• **Instructions to follow**
Go through the data below. Pull out every line that has the word "Since".

• **Records provided**
*** Block opens ***

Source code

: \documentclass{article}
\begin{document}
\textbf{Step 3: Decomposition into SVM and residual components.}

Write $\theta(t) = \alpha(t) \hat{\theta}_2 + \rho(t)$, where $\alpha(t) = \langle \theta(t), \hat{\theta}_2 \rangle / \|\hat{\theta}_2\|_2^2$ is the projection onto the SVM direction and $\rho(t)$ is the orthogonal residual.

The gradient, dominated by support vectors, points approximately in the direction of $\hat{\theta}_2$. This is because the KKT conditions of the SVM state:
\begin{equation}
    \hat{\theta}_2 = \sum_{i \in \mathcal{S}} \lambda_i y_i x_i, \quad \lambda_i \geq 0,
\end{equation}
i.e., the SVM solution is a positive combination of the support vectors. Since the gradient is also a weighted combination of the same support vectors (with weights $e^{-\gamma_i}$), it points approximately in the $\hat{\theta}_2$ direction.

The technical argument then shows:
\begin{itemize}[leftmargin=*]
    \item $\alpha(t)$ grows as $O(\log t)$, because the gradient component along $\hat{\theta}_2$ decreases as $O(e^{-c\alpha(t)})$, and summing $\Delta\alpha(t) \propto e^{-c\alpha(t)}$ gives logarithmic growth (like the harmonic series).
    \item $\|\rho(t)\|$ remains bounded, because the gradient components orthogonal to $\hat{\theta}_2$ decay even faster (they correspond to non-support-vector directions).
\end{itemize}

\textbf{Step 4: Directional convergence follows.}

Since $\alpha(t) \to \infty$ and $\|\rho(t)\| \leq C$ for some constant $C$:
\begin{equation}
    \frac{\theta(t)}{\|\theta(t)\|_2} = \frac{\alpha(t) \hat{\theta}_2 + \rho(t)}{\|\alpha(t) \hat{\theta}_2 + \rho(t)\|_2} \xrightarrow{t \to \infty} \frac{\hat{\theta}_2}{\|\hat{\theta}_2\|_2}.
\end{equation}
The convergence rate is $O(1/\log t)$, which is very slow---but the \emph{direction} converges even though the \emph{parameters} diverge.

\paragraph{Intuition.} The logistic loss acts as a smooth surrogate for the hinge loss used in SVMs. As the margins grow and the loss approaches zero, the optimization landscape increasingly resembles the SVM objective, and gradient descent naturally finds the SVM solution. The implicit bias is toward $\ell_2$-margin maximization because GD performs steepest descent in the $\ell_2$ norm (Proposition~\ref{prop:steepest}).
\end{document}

*** Block closes ***

• **Exercise solution**
i.e., the SVM solution is a positive combination of the support vectors. Since the gradient is also a weighted combination of the same support vectors (with weights $e^{-\gamma_i}$), it points approximately in the $\hat{\theta}_2$ direction.
Since $\alpha(t) \to \infty$ and $\|\rho(t)\| \leq C$ for some constant $C$:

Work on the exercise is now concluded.